Q: I work in a large open-plan office. We have a particularly noisy and disruptive colleague. It's driving me mad. What shall I do?

A: Aha. I guess we've all been here. This is the one real downside to working in an open-plan office.

Open plan can be really productive in developing better teamwork and communications, and it can foster good working relationships. However, it can be equally capable of driving us all bananas.

There are two issues here. First is the noisy colleague and what you should do about him. But is there a wider issue about 'open-plan etiquette' that you also need to tackle?


In terms of your noisy colleague, there are a number of avoidance strategies.

First, avoid eye contact. Don't encourage him to natter to you, and make as little eye contact with him as possible while continuing your work.

If he does come over to natter, look at your watch repeatedly. If that does not work, stand up. And if that fails, pick up your papers and tell him you really have to rush to a meeting.

You should call in support too. I guess this individual is causing problems for a number of you, so you might want to enlist the help of colleagues if you find yourself engaged in endless, time-consuming chatter. Get someone to pop along and remind you of your next 'meeting', which is due to start soon.

I imagine this person is also disruptive in meetings, so it is down to the chair to handle them. Comments such as "I really appreciate your input, Tony, but let's give Graham a chance to speak" can be helpful. Or "Matthew, I get what you are driving at - let me sum it up".

Share the burden. Of course, a really naughty way of handling this person would be to dump the non-stop talker on someone else - but you must not do this by dumping him on the chief executive.


Perhaps what you really need is an open-plan code of conduct.

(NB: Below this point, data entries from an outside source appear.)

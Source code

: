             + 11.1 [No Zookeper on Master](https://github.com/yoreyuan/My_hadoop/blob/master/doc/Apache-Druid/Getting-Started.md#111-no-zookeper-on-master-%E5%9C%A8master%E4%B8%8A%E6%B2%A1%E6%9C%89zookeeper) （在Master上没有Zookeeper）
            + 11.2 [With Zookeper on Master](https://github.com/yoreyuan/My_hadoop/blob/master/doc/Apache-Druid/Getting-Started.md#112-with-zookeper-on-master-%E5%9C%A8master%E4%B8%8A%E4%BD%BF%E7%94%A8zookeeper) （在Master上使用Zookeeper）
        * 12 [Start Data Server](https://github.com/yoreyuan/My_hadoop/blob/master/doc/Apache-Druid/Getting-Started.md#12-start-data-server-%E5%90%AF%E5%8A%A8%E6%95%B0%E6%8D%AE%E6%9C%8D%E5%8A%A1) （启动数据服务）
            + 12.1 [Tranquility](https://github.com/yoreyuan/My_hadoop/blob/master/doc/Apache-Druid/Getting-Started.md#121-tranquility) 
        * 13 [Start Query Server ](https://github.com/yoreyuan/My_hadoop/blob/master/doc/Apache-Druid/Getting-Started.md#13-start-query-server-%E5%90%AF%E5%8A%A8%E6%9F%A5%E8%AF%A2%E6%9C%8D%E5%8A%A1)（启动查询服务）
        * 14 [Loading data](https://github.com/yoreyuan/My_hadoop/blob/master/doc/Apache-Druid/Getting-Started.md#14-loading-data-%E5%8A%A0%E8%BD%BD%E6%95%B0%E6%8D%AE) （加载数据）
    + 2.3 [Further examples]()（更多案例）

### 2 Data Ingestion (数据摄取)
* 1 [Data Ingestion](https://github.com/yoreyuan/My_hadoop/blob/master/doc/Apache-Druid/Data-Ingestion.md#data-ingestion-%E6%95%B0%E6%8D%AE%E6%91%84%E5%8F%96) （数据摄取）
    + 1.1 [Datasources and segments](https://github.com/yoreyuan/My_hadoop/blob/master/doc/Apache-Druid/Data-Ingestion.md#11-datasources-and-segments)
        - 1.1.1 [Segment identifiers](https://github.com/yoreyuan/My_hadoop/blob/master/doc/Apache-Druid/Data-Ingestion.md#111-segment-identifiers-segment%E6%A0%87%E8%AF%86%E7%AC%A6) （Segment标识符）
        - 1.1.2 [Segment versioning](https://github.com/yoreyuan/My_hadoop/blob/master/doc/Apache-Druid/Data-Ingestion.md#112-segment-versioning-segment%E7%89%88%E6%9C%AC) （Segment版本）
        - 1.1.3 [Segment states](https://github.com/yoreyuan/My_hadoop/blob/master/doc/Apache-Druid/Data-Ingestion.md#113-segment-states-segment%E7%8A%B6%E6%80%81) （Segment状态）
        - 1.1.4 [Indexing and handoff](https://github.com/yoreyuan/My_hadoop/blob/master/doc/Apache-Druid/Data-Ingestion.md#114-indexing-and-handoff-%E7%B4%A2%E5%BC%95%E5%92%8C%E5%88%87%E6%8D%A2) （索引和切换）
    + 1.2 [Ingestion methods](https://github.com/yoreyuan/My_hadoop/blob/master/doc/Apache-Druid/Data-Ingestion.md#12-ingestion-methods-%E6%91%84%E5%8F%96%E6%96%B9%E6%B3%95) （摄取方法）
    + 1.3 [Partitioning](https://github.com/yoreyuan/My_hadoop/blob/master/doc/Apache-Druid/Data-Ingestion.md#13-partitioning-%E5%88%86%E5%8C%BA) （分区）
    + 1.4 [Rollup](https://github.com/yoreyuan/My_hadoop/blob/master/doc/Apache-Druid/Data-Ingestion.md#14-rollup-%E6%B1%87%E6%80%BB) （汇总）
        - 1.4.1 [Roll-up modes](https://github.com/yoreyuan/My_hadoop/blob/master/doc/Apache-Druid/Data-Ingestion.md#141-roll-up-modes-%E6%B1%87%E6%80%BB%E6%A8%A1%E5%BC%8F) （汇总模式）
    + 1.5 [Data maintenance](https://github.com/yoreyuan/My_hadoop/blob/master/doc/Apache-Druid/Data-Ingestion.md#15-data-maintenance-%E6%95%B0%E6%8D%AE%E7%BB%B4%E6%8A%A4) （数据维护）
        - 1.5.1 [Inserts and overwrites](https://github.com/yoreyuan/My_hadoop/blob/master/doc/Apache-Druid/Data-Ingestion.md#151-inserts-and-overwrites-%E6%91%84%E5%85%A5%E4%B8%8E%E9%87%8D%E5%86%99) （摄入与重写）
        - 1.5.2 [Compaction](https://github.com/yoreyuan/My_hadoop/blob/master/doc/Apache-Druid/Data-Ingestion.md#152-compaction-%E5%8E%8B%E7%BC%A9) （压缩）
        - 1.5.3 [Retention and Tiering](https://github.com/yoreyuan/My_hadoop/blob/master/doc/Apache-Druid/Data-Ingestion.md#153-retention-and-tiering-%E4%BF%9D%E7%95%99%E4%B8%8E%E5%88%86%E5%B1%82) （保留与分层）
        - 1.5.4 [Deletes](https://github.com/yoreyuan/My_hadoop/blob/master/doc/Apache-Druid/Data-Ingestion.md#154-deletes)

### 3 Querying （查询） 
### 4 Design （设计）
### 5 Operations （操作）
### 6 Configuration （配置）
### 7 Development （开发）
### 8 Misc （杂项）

This should be common sense, but my starter for ten would be:

- Don't yell across partitions.

- Switch off mobile phones or turn them to vibrate.

- Ban naff and annoying mobile ringtones.

- Avoid holding meetings at your desk.

- Don't stand up when you are talking on the phone - your voice projects.

- If you need to have an extended conversation, find somewhere else to hold it.

- Don't let your desk phone ring for extended periods - use voicemail.

And finally, have you tried telling Mr Noisy to pipe down?